WHAT THE TASK ASKS =>
Repeat, exactly and in full, the lines of the listing below, but without any pictures.

EXTRACTED INFORMATION =>
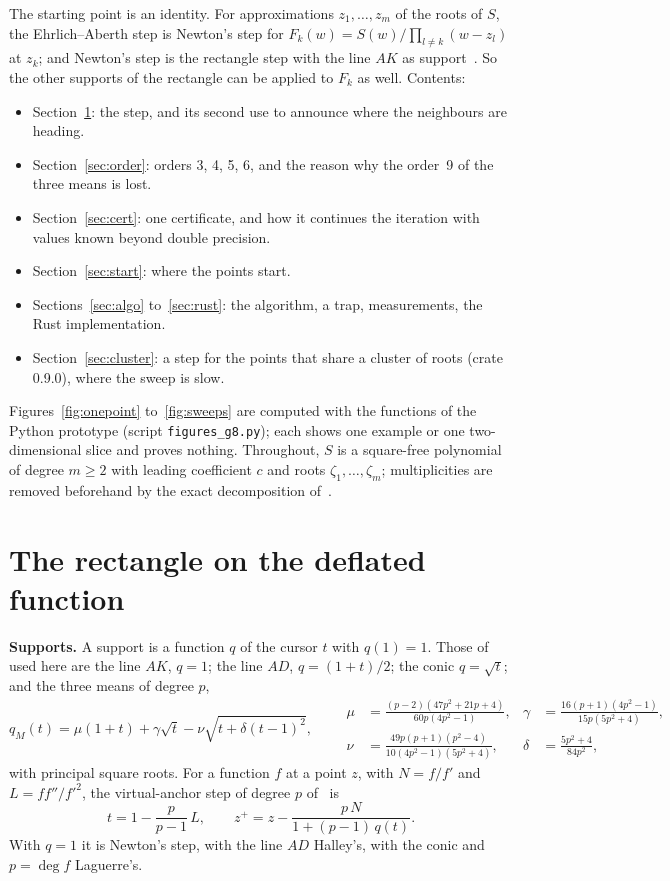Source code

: \documentclass[10pt,a4paper]{article}
\theoremstyle{definition}
\numberwithin{equation}{section}
\begin{document}
The starting point is an identity. For approximations $z_1,\dots,z_m$ of the roots of $S$, the
Ehrlich--Aberth step is Newton's step for $F_k(w)=S(w)/\prod_{l\ne k}(w-z_l)$ at $z_k$; and Newton's
step is the rectangle step with the line $AK$ as support~\cite{v29,g2}. So the other supports of the
rectangle can be applied to $F_k$ as well. Contents:
\begin{itemize}
\item Section~\ref{sec:step}: the step, and its second use to announce where the neighbours are
 heading.
\item Section~\ref{sec:order}: orders 3, 4, 5, 6, and the reason why the order~9 of the three means
 is lost.
\item Section~\ref{sec:cert}: one certificate, and how it continues the iteration with values known
 beyond double precision.
\item Section~\ref{sec:start}: where the points start.
\item Sections~\ref{sec:algo} to~\ref{sec:rust}: the algorithm, a trap, measurements, the Rust
 implementation.
\item Section~\ref{sec:cluster}: a step for the points that share a cluster of roots (crate 0.9.0),
 where the sweep is slow.
\end{itemize}
Figures~\ref{fig:onepoint} to~\ref{fig:sweeps} are computed with the functions of the Python prototype
(script \texttt{figures\_g8.py}); each shows one example or one two-dimensional slice and proves nothing.
Throughout, $S$ is a square-free polynomial of degree $m\ge2$ with leading coefficient $c$ and roots
$\zeta_1,\dots,\zeta_m$; multiplicities are removed beforehand by the exact decomposition
of~\cite{g5,g6}.

\section{The rectangle on the deflated function}\label{sec:step}
\textbf{Supports.} A support is a function $q$ of the cursor $t$ with $q(1)=1$. Those of~\cite{v29}
used here are the line $AK$, $q=1$; the line $AD$, $q=(1+t)/2$; the conic $q=\sqrt t$; and the three
means of degree $p$,
\[
 q_M(t)=\mu(1+t)+\gamma\sqrt t-\nu\sqrt{t+\delta(t-1)^2},\qquad
 \begin{aligned}
 \mu&=\tfrac{(p-2)(47p^2+21p+4)}{60p(4p^2-1)}, & \gamma&=\tfrac{16(p+1)(4p^2-1)}{15p(5p^2+4)},\\
 \nu&=\tfrac{49p(p+1)(p^2-4)}{10(4p^2-1)(5p^2+4)}, & \delta&=\tfrac{5p^2+4}{84p^2},
 \end{aligned}
\]
with principal square roots. For a function $f$ at a point $z$, with $N=f/f'$ and $L=ff''/f'^2$, the
virtual-anchor step of degree $p$ of~\cite{g2} is
\begin{equation}\label{eq:g2}
 t=1-\frac{p}{p-1}\,L,\qquad z^+=z-\frac{p\,N}{1+(p-1)\,q(t)} .
\end{equation}
With $q=1$ it is Newton's step, with the line $AD$ Halley's, with the conic and $p=\deg f$ Laguerre's.
\end{document}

ANSWER BOX =>
Source code

: \documentclass[10pt,a4paper]{article}
\theoremstyle{definition}
\numberwithin{equation}{section}
\begin{document}
The starting point is an identity. For approximations $z_1,\dots,z_m$ of the roots of $S$, the
Ehrlich--Aberth step is Newton's step for $F_k(w)=S(w)/\prod_{l\ne k}(w-z_l)$ at $z_k$; and Newton's
step is the rectangle step with the line $AK$ as support~\cite{v29,g2}. So the other supports of the
rectangle can be applied to $F_k$ as well. Contents:
\begin{itemize}
\item Section~\ref{sec:step}: the step, and its second use to announce where the neighbours are
 heading.
\item Section~\ref{sec:order}: orders 3, 4, 5, 6, and the reason why the order~9 of the three means
 is lost.
\item Section~\ref{sec:cert}: one certificate, and how it continues the iteration with values known
 beyond double precision.
\item Section~\ref{sec:start}: where the points start.
\item Sections~\ref{sec:algo} to~\ref{sec:rust}: the algorithm, a trap, measurements, the Rust
 implementation.
\item Section~\ref{sec:cluster}: a step for the points that share a cluster of roots (crate 0.9.0),
 where the sweep is slow.
\end{itemize}
Figures~\ref{fig:onepoint} to~\ref{fig:sweeps} are computed with the functions of the Python prototype
(script \texttt{figures\_g8.py}); each shows one example or one two-dimensional slice and proves nothing.
Throughout, $S$ is a square-free polynomial of degree $m\ge2$ with leading coefficient $c$ and roots
$\zeta_1,\dots,\zeta_m$; multiplicities are removed beforehand by the exact decomposition
of~\cite{g5,g6}.

\section{The rectangle on the deflated function}\label{sec:step}
\textbf{Supports.} A support is a function $q$ of the cursor $t$ with $q(1)=1$. Those of~\cite{v29}
used here are the line $AK$, $q=1$; the line $AD$, $q=(1+t)/2$; the conic $q=\sqrt t$; and the three
means of degree $p$,
\[
 q_M(t)=\mu(1+t)+\gamma\sqrt t-\nu\sqrt{t+\delta(t-1)^2},\qquad
 \begin{aligned}
 \mu&=\tfrac{(p-2)(47p^2+21p+4)}{60p(4p^2-1)}, & \gamma&=\tfrac{16(p+1)(4p^2-1)}{15p(5p^2+4)},\\
 \nu&=\tfrac{49p(p+1)(p^2-4)}{10(4p^2-1)(5p^2+4)}, & \delta&=\tfrac{5p^2+4}{84p^2},
 \end{aligned}
\]
with principal square roots. For a function $f$ at a point $z$, with $N=f/f'$ and $L=ff''/f'^2$, the
virtual-anchor step of degree $p$ of~\cite{g2} is
\begin{equation}\label{eq:g2}
 t=1-\frac{p}{p-1}\,L,\qquad z^+=z-\frac{p\,N}{1+(p-1)\,q(t)} .
\end{equation}
With $q=1$ it is Newton's step, with the line $AD$ Halley's, with the conic and $p=\deg f$ Laguerre's.
\end{document}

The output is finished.